The Patriots will need to add another playmaker to the offense who can be a playmaker in the slot if they lose Welker. Austin is small, but he has a fantastic combination of speed, quickness, route-running ability and running ability that give him the potential to be a very dynamic player in the form of Randall Cobb or Darren Sproles at the next level.
31. Houston Texans: Justin Hunter, WR, Tennessee (Jr.)
The Houston Texans already have one of the league’s elite wide receivers in Andre Johnson, but they lack a legitimate No. 2 weapon at the position to draw coverages away from Johnson. The Texans need to find another big-play threat at the position to achieve that, and can get that in Tennessee’s Justin Hunter.
Hunter has a tremendous combination of size and speed, and has the ability to be a big playmaker at the next level.
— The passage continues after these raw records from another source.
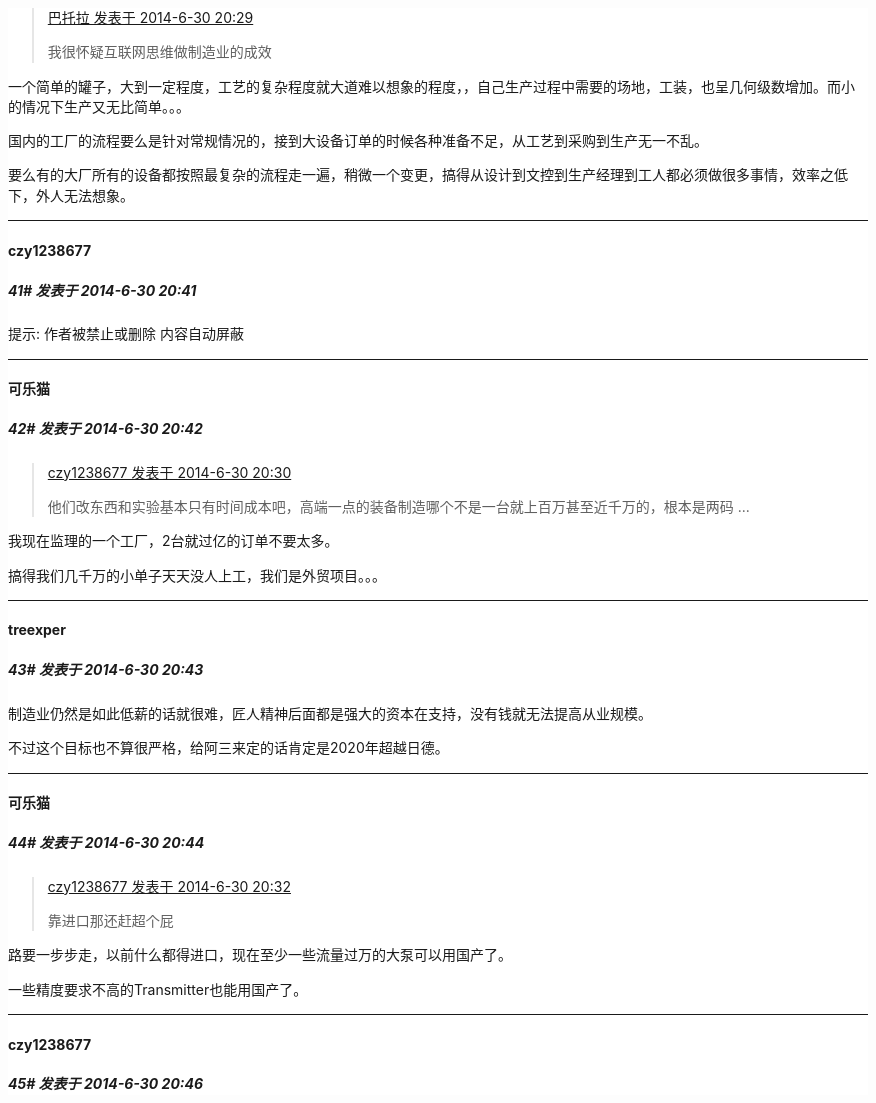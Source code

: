 <blockquote><a href="httphttps://bbs.saraba1st.com/2b/forum.php?mod=redirect&amp;goto=findpost&amp;pid=25917893&amp;ptid=1037534" target="_blank">巴托拉 发表于 2014-6-30 20:29</a>

我很怀疑互联网思维做制造业的成效</blockquote>
一个简单的罐子，大到一定程度，工艺的复杂程度就大道难以想象的程度，，自己生产过程中需要的场地，工装，也呈几何级数增加。而小的情况下生产又无比简单。。。

国内的工厂的流程要么是针对常规情况的，接到大设备订单的时候各种准备不足，从工艺到采购到生产无一不乱。

要么有的大厂所有的设备都按照最复杂的流程走一遍，稍微一个变更，搞得从设计到文控到生产经理到工人都必须做很多事情，效率之低下，外人无法想象。

*****

####  czy1238677  
##### 41#       发表于 2014-6-30 20:41

提示: 作者被禁止或删除 内容自动屏蔽

*****

####  可乐猫  
##### 42#       发表于 2014-6-30 20:42

<blockquote><a href="httphttps://bbs.saraba1st.com/2b/forum.php?mod=redirect&amp;goto=findpost&amp;pid=25917897&amp;ptid=1037534" target="_blank">czy1238677 发表于 2014-6-30 20:30</a>

他们改东西和实验基本只有时间成本吧，高端一点的装备制造哪个不是一台就上百万甚至近千万的，根本是两码 ...</blockquote>
我现在监理的一个工厂，2台就过亿的订单不要太多。

搞得我们几千万的小单子天天没人上工，我们是外贸项目。。。

*****

####  treexper  
##### 43#       发表于 2014-6-30 20:43

制造业仍然是如此低薪的话就很难，匠人精神后面都是强大的资本在支持，没有钱就无法提高从业规模。

不过这个目标也不算很严格，给阿三来定的话肯定是2020年超越日德。

*****

####  可乐猫  
##### 44#       发表于 2014-6-30 20:44

<blockquote><a href="httphttps://bbs.saraba1st.com/2b/forum.php?mod=redirect&amp;goto=findpost&amp;pid=25917936&amp;ptid=1037534" target="_blank">czy1238677 发表于 2014-6-30 20:32</a>

靠进口那还赶超个屁</blockquote>
路要一步步走，以前什么都得进口，现在至少一些流量过万的大泵可以用国产了。

一些精度要求不高的Transmitter也能用国产了。

*****

####  czy1238677  
##### 45#       发表于 2014-6-30 20:46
He is raw as a route-runner and drops can be an issue, but he has huge upside and could be exactly the missing piece in the Texans’ offense.
32. San Francisco 49ers: John Jenkins, NT, Georgia
The 49ers’ defensive front seven stands out as the NFL’s best, with one of the NFL’s best defensive ends and four potential All-Pro linebackers, but the one thing they do lack is a true anchor at nose tackle. The 49ers could make their defense even more dominant by adding that player in Georgia’s John Jenkins.
Jenkins is an absolutely massive gap-filler. He is very tough against the run, not only because of his hulking size and strength, but also because of surprising quickness for his size. He is ideally fit to play nose tackle in a physical defense like the 49ers.